## What you have to do
Check each line of the records below for the word "Maven" and give the number of lines that have it, with nothing added.

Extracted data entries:
──────

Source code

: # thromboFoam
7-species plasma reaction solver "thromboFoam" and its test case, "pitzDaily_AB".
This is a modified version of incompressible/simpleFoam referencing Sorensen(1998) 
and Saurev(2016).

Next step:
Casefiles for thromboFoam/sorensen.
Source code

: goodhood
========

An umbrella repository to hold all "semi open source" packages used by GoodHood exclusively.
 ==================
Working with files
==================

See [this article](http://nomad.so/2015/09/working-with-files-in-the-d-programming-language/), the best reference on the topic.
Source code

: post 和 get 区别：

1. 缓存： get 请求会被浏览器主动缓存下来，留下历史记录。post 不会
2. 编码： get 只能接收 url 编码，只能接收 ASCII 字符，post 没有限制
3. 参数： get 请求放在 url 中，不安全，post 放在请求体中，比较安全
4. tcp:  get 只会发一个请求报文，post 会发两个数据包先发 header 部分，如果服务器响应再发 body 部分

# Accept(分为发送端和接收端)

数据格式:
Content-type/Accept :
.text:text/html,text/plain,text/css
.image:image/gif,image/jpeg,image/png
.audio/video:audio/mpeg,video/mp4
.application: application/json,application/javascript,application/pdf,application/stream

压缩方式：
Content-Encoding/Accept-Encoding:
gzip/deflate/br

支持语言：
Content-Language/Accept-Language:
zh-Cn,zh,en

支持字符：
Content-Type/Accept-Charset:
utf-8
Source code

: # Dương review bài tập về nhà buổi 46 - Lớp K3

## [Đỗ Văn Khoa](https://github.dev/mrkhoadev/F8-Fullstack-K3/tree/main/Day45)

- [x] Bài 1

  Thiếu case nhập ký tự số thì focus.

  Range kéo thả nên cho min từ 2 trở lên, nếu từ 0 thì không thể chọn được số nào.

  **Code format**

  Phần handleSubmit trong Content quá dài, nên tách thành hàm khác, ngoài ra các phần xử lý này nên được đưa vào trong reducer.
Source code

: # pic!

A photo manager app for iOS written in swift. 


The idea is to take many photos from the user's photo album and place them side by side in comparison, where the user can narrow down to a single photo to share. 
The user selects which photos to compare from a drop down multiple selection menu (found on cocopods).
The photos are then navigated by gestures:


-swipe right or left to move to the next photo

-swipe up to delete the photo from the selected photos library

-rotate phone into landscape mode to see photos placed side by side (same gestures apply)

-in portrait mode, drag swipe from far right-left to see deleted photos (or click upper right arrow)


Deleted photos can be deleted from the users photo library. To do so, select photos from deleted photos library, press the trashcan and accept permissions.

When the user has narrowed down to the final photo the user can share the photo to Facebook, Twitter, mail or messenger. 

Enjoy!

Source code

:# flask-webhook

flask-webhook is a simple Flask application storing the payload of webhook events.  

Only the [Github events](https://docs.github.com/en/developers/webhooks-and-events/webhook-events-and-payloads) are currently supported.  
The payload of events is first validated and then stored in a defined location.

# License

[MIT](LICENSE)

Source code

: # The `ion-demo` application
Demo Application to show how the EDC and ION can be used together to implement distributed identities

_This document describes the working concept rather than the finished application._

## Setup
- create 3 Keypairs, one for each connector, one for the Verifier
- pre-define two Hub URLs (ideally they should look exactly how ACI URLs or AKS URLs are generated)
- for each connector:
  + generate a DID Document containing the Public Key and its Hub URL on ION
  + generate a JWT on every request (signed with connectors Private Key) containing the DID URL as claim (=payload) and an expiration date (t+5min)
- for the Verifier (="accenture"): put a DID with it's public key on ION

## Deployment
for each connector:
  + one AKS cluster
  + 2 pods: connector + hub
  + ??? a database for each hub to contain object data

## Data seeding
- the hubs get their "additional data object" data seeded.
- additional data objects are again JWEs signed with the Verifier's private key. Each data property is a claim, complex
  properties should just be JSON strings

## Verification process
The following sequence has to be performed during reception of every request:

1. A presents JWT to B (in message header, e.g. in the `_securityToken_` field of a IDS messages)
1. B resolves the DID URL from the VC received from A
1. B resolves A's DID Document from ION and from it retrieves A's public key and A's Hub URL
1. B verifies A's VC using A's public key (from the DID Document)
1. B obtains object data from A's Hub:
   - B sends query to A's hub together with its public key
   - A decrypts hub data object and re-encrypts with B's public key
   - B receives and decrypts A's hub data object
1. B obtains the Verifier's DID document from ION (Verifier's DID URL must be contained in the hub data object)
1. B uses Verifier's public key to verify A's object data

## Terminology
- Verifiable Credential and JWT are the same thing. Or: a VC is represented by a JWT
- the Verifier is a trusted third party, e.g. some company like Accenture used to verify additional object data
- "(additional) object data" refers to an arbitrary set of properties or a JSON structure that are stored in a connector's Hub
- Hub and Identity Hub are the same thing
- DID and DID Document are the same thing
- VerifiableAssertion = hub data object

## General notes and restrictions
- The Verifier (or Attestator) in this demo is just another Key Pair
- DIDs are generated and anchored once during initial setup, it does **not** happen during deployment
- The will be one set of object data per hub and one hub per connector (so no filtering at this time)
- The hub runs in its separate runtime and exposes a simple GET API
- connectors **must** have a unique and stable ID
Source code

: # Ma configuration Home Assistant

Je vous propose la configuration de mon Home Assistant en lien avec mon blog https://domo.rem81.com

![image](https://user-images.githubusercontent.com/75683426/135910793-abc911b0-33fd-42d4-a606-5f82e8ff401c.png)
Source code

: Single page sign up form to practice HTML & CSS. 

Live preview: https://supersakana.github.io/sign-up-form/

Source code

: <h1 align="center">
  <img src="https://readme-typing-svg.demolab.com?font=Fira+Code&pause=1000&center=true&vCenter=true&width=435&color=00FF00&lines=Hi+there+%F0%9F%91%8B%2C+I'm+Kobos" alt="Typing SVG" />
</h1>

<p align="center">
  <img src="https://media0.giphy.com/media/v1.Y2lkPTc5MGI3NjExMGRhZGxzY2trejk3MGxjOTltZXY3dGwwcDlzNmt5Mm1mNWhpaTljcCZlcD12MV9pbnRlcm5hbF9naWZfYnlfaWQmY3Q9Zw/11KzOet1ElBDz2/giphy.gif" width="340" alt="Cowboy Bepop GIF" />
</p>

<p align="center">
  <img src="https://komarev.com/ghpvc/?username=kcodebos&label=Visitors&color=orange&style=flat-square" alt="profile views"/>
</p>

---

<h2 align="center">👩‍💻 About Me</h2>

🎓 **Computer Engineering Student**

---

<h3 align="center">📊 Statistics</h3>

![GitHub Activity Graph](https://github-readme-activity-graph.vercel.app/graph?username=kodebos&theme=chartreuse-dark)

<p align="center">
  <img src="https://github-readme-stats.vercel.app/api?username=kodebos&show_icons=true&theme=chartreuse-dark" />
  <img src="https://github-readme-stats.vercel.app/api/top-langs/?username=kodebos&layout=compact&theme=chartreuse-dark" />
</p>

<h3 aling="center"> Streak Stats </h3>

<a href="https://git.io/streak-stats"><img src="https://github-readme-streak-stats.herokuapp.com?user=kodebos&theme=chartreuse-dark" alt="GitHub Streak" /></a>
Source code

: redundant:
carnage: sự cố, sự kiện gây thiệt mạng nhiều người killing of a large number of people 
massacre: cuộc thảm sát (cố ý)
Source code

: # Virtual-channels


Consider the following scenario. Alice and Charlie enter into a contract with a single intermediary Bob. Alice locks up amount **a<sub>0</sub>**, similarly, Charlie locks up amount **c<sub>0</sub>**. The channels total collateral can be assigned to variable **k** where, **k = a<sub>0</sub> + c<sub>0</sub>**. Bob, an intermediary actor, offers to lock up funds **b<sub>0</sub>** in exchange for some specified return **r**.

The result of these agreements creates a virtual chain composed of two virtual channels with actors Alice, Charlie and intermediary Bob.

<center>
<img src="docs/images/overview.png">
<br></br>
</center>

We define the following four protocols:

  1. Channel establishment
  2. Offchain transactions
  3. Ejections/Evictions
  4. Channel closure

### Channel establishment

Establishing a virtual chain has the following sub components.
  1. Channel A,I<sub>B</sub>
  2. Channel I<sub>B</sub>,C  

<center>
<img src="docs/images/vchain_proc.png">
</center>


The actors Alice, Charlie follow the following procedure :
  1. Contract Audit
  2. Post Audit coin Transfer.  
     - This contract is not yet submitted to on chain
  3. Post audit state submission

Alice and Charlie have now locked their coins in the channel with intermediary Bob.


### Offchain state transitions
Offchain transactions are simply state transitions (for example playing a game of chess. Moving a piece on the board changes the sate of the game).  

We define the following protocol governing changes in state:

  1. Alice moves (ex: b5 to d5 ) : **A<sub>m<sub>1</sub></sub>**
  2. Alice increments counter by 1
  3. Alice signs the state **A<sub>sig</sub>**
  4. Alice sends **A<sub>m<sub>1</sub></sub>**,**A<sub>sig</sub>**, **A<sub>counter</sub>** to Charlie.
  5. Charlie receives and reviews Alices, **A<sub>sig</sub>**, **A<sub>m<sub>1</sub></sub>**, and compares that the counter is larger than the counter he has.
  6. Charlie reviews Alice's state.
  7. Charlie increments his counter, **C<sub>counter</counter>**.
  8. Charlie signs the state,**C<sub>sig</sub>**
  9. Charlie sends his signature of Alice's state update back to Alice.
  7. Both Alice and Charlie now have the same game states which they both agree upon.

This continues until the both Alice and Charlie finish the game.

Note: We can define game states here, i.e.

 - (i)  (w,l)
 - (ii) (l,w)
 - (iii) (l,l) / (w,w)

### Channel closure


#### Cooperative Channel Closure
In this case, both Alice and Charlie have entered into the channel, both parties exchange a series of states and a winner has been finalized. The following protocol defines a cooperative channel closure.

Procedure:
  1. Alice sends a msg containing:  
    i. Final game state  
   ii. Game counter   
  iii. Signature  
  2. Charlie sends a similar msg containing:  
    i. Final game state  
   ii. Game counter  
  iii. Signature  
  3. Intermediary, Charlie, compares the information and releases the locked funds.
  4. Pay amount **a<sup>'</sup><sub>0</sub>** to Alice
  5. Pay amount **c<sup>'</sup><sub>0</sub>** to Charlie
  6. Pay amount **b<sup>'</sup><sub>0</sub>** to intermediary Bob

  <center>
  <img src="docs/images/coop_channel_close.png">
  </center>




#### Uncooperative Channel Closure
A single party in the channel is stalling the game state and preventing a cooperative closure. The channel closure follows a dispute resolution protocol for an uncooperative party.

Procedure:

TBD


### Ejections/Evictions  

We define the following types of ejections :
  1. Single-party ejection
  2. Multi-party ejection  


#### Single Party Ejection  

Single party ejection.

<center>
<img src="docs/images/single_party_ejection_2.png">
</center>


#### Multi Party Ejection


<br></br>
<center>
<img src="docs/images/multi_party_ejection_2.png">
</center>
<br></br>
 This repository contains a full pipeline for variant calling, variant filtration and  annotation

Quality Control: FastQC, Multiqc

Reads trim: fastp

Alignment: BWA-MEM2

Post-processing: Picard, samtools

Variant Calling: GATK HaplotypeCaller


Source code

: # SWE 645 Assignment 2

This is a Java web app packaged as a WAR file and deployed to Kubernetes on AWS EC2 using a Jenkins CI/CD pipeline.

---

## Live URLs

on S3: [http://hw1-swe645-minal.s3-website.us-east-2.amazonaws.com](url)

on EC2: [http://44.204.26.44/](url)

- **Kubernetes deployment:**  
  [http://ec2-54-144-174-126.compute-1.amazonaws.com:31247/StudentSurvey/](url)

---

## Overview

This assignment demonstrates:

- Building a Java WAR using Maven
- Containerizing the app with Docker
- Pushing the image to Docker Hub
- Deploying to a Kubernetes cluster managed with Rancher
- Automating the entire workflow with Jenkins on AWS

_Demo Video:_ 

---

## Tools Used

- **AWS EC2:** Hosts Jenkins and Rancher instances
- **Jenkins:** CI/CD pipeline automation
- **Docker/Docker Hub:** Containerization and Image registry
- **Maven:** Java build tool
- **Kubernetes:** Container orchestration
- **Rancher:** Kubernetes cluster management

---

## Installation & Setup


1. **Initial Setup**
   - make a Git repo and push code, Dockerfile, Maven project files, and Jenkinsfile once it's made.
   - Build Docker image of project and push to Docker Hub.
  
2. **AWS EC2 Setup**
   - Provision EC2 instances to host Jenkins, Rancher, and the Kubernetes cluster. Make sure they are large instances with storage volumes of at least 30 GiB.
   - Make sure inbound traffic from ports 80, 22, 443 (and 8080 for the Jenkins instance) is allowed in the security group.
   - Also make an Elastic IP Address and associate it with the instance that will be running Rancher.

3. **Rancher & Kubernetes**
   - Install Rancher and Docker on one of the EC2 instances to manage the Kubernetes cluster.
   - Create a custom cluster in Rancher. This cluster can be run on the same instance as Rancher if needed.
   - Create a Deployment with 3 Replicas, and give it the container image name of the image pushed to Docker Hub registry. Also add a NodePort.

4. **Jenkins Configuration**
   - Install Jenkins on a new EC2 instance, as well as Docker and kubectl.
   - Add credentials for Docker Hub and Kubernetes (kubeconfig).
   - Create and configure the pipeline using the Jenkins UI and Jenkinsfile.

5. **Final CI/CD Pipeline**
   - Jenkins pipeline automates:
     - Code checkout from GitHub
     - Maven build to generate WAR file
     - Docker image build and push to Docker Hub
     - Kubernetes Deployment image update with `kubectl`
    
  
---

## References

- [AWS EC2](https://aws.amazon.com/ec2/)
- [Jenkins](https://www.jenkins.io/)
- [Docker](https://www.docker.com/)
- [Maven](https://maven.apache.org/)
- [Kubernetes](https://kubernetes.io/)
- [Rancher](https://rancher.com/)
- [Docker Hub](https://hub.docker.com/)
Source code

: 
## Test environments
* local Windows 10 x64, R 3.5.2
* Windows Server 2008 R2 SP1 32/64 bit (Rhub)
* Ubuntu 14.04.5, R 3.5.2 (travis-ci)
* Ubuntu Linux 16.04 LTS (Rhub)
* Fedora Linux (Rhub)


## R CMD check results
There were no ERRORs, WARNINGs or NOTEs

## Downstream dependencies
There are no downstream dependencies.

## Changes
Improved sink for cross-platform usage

──────

## Solution for this exercise
5